RuntimeError: Failed to make directory fo profiling
AlbertZhangHIT opened this issue · comments
When profiling NPUs in multi-machine scenario, the error failing to make directory for storing tracing data occured.
Environment:
OS: ubuntu 20.04
Arch: aarch64
Python: 3.10
torch: 2.1.0
torch-npu: 2.1.0
Snipes:
with torch_npu.profiler.profile(
activities=[torch_npu.profiler.ProfilerActivity.CPU, torch_npu.profiler.ProfilerActivity.NPU],
schedule=torch_npu.profiler.schedule(wait=1, warmup=2, active=5, skip_first=100),
on_trace_ready=torch_npu.profiler.tensorboard_trace_handler(dir_name=os.path.join(self.args.output_ckpt_path, "profiling")),
profile_memory=True,
record_shapes=True,
with_stack=True,
experimental_config=torch_npu.profiler._ExperimentalConfig(
profiler_level=torch_npu.profiler.ProfilerLevel.Level1,
aic_metrics=torch_npu.profiler.AiCMetrics.PipeUtilization,
l2_cache=False,
data_simplification=False),
) as profiler:
Errors:
2024-02-23 12:31:32 [WARNING] [332] profiler.py: Incorrect schedule: WARMUP followed by NONE
Traceback (most recent call last):
File "/home/HwHiAiUser/anaconda3/lib/python3.10/site-packages/torch_npu/utils/path_manager.py", line 134, in make_dir_safety
os.makedirs(path, mode=cls.DATA_DIR_AUTHORITY)
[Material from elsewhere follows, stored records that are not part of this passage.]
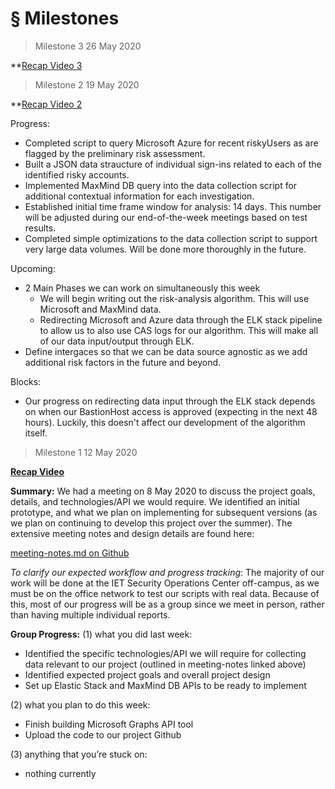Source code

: ﻿
# § Milestones

> Milestone 3
> 26 May 2020

**[Recap Video 3](https://www.youtube.com/watch?v=u0Wd7o9tq_M)



> Milestone 2
> 19 May 2020

**[Recap Video 2](https://www.youtube.com/watch?v=9X872PMz32w&feature=youtu.be)

Progress:
- Completed script to query Microsoft Azure for recent riskyUsers as are flagged by the preliminary risk assessment.
- Built a JSON data straucture of individual sign-ins related to each of the identified risky accounts.
- Implemented MaxMind DB query into the data collection script for additional contextual information for each investigation.
- Established initial time frame window for analysis: 14 days. This number will be adjusted during our end-of-the-week meetings based on test results.
- Completed simple optimizations to the data collection script to support very large data volumes. Will be done more thoroughly in the future.

Upcoming:
- 2 Main Phases we can work on simultaneously this week
    - We will begin writing out the risk-analysis algorithm. This will use Microsoft and MaxMind data.
    - Redirecting Microsoft and Azure data through the ELK stack pipeline to allow us to also use CAS logs for our algorithm. This will make all of our data input/output through ELK.
- Define intergaces so that we can be data source agnostic as we add additional risk factors in the future and beyond.

Blocks:
- Our progress on redirecting data input through the ELK stack depends on when our BastionHost access is approved (expecting in the next 48 hours). Luckily, this doesn't affect our development of the algorithm itself.


> Milestone 1
> 12 May 2020


**[Recap Video](https://www.youtube.com/watch?v=PDeN6tICP9U&feature=youtu.be)**




**Summary:**
We had a meeting on 8 May 2020 to discuss the project goals, details, and technologies/API we would require. We identified an initial prototype, and what we plan on implementing for subsequent versions (as we plan on continuing to develop this project over the summer). The extensive meeting notes and design details are found here:

[meeting-notes.md on Github](https://github.com/ECS153/final-project-the-soc/blob/master/meeting-notes.md)

*To clarify our expected workflow and progress tracking*:
The majority of our work will be done at the IET Security Operations Center off-campus, as we must be on the office network to test our scripts with real data. Because of this, most of our progress will be as a group since we meet in person, rather than having multiple individual reports.

**Group Progress:**
(1) what you did last week:
 - Identified the specific technologies/API we will require for collecting data relevant to our project (outlined in meeting-notes linked above)
 - Identified expected project goals and overall project design
 - Set up Elastic Stack and MaxMind DB APIs to be ready to implement

(2) what you plan to do this week:
 - Finish building Microsoft Graphs API tool
 - Upload the code to our project Github

(3) anything that you’re stuck on:
 - nothing currently
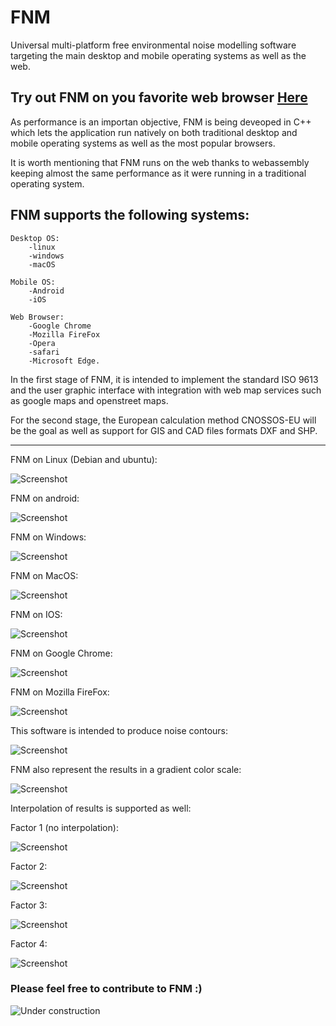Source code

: # FNM

Universal multi-platform free environmental noise modelling software targeting the main desktop and mobile operating systems as well as the web.

## Try out FNM on you favorite web browser [Here](https://christian-mv.github.io/Free_Noise_Map_Demo/FreeNoiseMap.html)


As performance is an importan objective, FNM is being deveoped in C++ which lets the application run natively on both traditional desktop and mobile operating systems as well as the most popular browsers.

It is worth mentioning that FNM runs on the web thanks to webassembly keeping almost the same performance as it were running in a traditional operating system.


## FNM supports the following systems:

    Desktop OS:
        -linux
        -windows
        -macOS
    
    Mobile OS:
        -Android
        -iOS
    
    Web Browser:
        -Google Chrome
        -Mozilla FireFox 
        -Opera
        -safari
        -Microsoft Edge.
        



In the first stage of FNM, it is intended to implement the standard ISO 9613 and the user graphic interface with integration with web map services such as google maps and openstreet maps.

For the second stage, the European calculation method CNOSSOS-EU will be the goal as well as support for GIS and CAD files formats DXF and SHP. 



--------------------------------------------

FNM on Linux (Debian and ubuntu):

![Screenshot](https://raw.githubusercontent.com/christian-mv/Free-Noise-Map/master/screenshoots/gui_on_Linux.png)

FNM on android:

![Screenshot](https://raw.githubusercontent.com/christian-mv/Free-Noise-Map/master/screenshoots/gui_on_android.png)


FNM on Windows:

![Screenshot](https://raw.githubusercontent.com/christian-mv/Free-Noise-Map/master/screenshoots/gui_on_windows.png)

FNM on MacOS:

![Screenshot](https://raw.githubusercontent.com/christian-mv/Free-Noise-Map/master/screenshoots/gui_on_MacOS.png)

FNM on IOS:

![Screenshot](https://raw.githubusercontent.com/christian-mv/Free-Noise-Map/master/screenshoots/gui_on_IOS.png)


FNM on Google Chrome:

![Screenshot](https://raw.githubusercontent.com/christian-mv/Free-Noise-Map/master/screenshoots/gui_on_Google_Chrome.png)


FNM on Mozilla FireFox:

![Screenshot](https://raw.githubusercontent.com/christian-mv/Free-Noise-Map/master/screenshoots/gui_on_FireFox.png)



This software is intended to produce noise contours:

![Screenshot](https://raw.githubusercontent.com/christian-mv/Free-Noise-Map/master/screenshoots/contourAreas.png)


FNM also represent the results in a gradient color scale:

![Screenshot](https://raw.githubusercontent.com/christian-mv/Free-Noise-Map/master/screenshoots/raster_test.png)





Interpolation of results is supported as well:

Factor 1 (no interpolation):


![Screenshot](https://raw.githubusercontent.com/christian-mv/Free-Noise-Map/master/screenshoots/interpolation1.png)

Factor 2:

![Screenshot](https://raw.githubusercontent.com/christian-mv/Free-Noise-Map/master/screenshoots/interpolation2.png)

Factor 3:

![Screenshot](https://raw.githubusercontent.com/christian-mv/Free-Noise-Map/master/screenshoots/interpolation3.png)

Factor 4:

![Screenshot](https://raw.githubusercontent.com/christian-mv/Free-Noise-Map/master/screenshoots/interpolation4.png)





### Please feel free to contribute to FNM :)



![Under construction](https://pngimg.com/uploads/under_construction/under_construction_PNG46.png)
File "/home/HwHiAiUser/anaconda3/lib/python3.10/os.py", line 225, in makedirs
mkdir(name, mode)
FileExistsError: [Errno 17] File exists: '/job/output/profiling/Euler_332_20240223123131.626_ascend_pt'
The above exception was the direct cause of the following exception:
Traceback (most recent call last):
File "/job/file/pretrain_profiling.py", line 256, in train
profiler.step()
File "/home/HwHiAiUser/anaconda3/lib/python3.10/site-packages/torch_npu/profiler/profiler.py", line 79, in step
self._action_controller.transit_action()
File "/home/HwHiAiUser/anaconda3/lib/python3.10/site-packages/torch_npu/profiler/profiler_action_controller.py", line 90, in transit_action
action()
File "/home/HwHiAiUser/anaconda3/lib/python3.10/site-packages/torch_npu/profiler/profiler_action_controller.py", line 96, in init
path = self._on_trace_ready.create_prof_dir()
File "/home/HwHiAiUser/anaconda3/lib/python3.10/site-packages/torch_npu/profiler/profiler_action_controller.py", line 36, in create_prof_dir
PathManager.make_dir_safety(total_path)
File "/home/HwHiAiUser/anaconda3/lib/python3.10/site-packages/torch_npu/utils/path_manager.py", line 136, in make_dir_safety
raise RuntimeError(msg) from err
RuntimeError: Failed to make directory: /job/output/profiling/Euler_332_20240223123131.626_ascend_pt
During handling of the above exception, another exception occurred:
Traceback (most recent call last):
File "/job/file/pretrain_profiling.py", line 354, in <module>
main()
File "/job/file/pretrain_profiling.py", line 350, in main
train_and_validate(args)
File "/job/file/pretrain_profiling.py", line 152, in train_and_validate
trainer.run(args.epochs)
File "/job/file/pretrain_profiling.py", line 186, in run
self.train()
File "/job/file/pretrain_profiling.py", line 189, in train
with torch_npu.profiler.profile(
File "/home/HwHiAiUser/anaconda3/lib/python3.10/site-packages/torch_npu/profiler/profiler.py", line 70, in __exit__
self._action_controller.transit_action()
File "/home/HwHiAiUser/anaconda3/lib/python3.10/site-packages/torch_npu/profiler/profiler_action_controller.py", line 90, in transit_action
action()
File "/home/HwHiAiUser/anaconda3/lib/python3.10/site-packages/torch_npu/profiler/profiler_action_controller.py", line 103, in start_prof
self._msprofiler_interface.start_profiler()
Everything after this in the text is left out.